TASK DETAILS:
Report only the number of lines in the following entries where the word "LOGOUT" occurs.

* * * * * * *

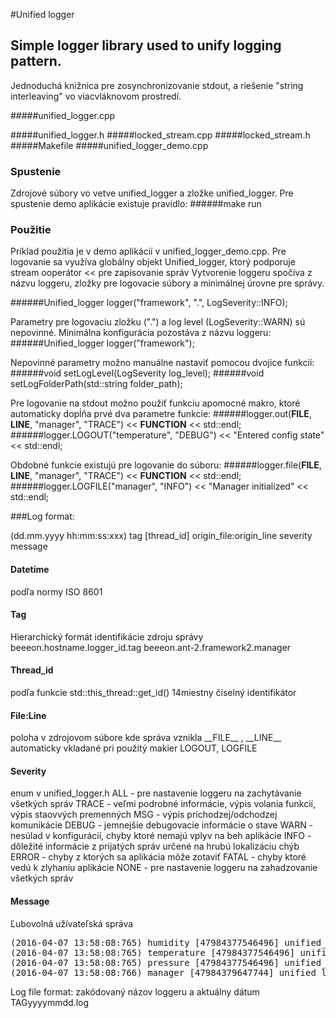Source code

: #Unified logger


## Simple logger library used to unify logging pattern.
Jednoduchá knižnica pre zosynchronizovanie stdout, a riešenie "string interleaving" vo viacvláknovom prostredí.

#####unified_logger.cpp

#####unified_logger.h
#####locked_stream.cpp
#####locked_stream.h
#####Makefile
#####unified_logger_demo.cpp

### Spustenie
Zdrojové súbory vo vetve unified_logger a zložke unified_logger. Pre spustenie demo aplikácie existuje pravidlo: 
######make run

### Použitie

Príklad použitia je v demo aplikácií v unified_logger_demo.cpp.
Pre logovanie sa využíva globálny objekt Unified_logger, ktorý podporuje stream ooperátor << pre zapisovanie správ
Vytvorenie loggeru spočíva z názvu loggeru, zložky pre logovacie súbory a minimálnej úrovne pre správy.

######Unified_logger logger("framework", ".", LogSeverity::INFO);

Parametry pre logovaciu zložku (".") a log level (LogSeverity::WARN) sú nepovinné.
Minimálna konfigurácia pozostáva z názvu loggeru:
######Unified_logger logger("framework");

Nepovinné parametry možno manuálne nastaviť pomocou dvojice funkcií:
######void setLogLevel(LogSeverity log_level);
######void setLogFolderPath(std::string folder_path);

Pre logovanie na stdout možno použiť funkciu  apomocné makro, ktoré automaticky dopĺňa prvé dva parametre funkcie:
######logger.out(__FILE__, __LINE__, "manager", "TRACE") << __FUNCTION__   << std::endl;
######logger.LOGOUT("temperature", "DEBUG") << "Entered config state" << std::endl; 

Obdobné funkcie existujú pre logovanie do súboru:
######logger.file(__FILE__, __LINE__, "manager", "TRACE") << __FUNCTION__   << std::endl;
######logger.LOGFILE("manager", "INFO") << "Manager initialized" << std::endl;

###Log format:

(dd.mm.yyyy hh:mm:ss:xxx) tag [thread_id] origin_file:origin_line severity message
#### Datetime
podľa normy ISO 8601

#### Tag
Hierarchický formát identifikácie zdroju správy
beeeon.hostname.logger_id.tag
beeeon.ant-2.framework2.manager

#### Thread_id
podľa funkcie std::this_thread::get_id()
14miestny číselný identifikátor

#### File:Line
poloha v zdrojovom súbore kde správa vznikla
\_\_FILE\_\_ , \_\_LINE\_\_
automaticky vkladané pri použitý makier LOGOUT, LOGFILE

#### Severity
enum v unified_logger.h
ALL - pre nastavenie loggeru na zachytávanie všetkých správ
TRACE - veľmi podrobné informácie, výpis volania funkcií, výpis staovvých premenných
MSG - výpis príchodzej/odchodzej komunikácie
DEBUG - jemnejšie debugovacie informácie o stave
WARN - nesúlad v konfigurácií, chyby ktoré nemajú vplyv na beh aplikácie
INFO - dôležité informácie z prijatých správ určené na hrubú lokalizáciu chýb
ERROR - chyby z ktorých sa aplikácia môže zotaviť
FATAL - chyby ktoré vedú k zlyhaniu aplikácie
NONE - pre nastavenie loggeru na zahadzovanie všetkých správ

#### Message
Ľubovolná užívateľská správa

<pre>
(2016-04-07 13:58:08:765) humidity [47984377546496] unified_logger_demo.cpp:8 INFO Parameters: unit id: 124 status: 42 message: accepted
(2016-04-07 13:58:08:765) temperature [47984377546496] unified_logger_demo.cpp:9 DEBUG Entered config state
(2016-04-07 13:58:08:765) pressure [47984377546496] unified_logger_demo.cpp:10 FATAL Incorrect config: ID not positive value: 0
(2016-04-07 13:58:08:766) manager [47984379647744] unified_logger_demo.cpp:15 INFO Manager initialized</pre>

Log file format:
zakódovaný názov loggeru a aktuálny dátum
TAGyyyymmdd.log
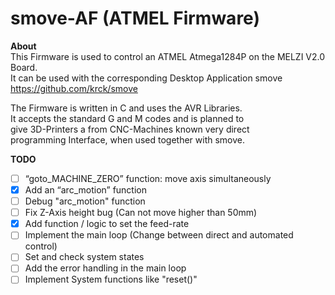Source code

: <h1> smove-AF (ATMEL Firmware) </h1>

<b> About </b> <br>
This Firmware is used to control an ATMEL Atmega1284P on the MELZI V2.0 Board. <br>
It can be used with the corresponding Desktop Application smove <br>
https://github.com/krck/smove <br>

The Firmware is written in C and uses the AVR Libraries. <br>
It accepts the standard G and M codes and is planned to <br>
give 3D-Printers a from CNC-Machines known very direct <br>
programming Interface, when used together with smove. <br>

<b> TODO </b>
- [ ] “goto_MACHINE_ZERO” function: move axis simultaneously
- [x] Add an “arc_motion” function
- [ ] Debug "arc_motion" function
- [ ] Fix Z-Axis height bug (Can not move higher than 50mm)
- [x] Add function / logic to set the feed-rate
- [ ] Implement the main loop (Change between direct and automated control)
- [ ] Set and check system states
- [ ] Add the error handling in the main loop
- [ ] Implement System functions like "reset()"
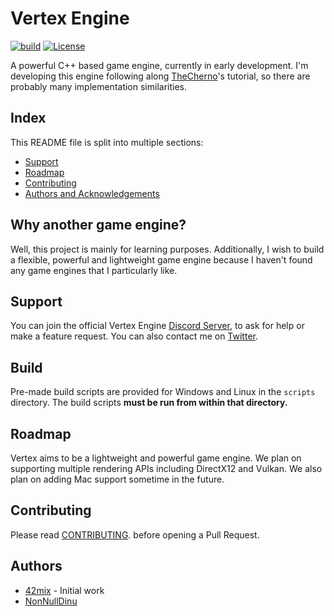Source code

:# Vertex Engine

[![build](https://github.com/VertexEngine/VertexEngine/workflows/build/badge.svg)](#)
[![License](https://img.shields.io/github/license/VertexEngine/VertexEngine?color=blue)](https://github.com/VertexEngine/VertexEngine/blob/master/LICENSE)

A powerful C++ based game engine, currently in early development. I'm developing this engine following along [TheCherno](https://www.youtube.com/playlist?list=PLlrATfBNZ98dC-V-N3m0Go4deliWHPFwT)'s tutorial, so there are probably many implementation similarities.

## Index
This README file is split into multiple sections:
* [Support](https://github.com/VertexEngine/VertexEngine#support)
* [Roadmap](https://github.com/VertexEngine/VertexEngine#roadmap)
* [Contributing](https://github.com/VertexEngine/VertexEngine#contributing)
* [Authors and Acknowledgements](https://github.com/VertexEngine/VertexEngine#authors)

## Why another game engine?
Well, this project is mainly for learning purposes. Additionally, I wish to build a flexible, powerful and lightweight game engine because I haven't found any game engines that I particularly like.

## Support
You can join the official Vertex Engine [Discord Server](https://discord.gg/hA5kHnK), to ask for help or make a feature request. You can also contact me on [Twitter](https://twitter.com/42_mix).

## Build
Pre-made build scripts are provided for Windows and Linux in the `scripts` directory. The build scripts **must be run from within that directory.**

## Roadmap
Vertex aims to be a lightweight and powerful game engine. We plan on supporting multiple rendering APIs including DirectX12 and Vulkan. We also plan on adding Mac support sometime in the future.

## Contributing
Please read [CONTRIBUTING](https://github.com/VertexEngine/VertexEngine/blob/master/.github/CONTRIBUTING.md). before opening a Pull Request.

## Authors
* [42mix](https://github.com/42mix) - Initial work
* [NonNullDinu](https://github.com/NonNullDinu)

* * * * * * *

TASK RESPONSE:
2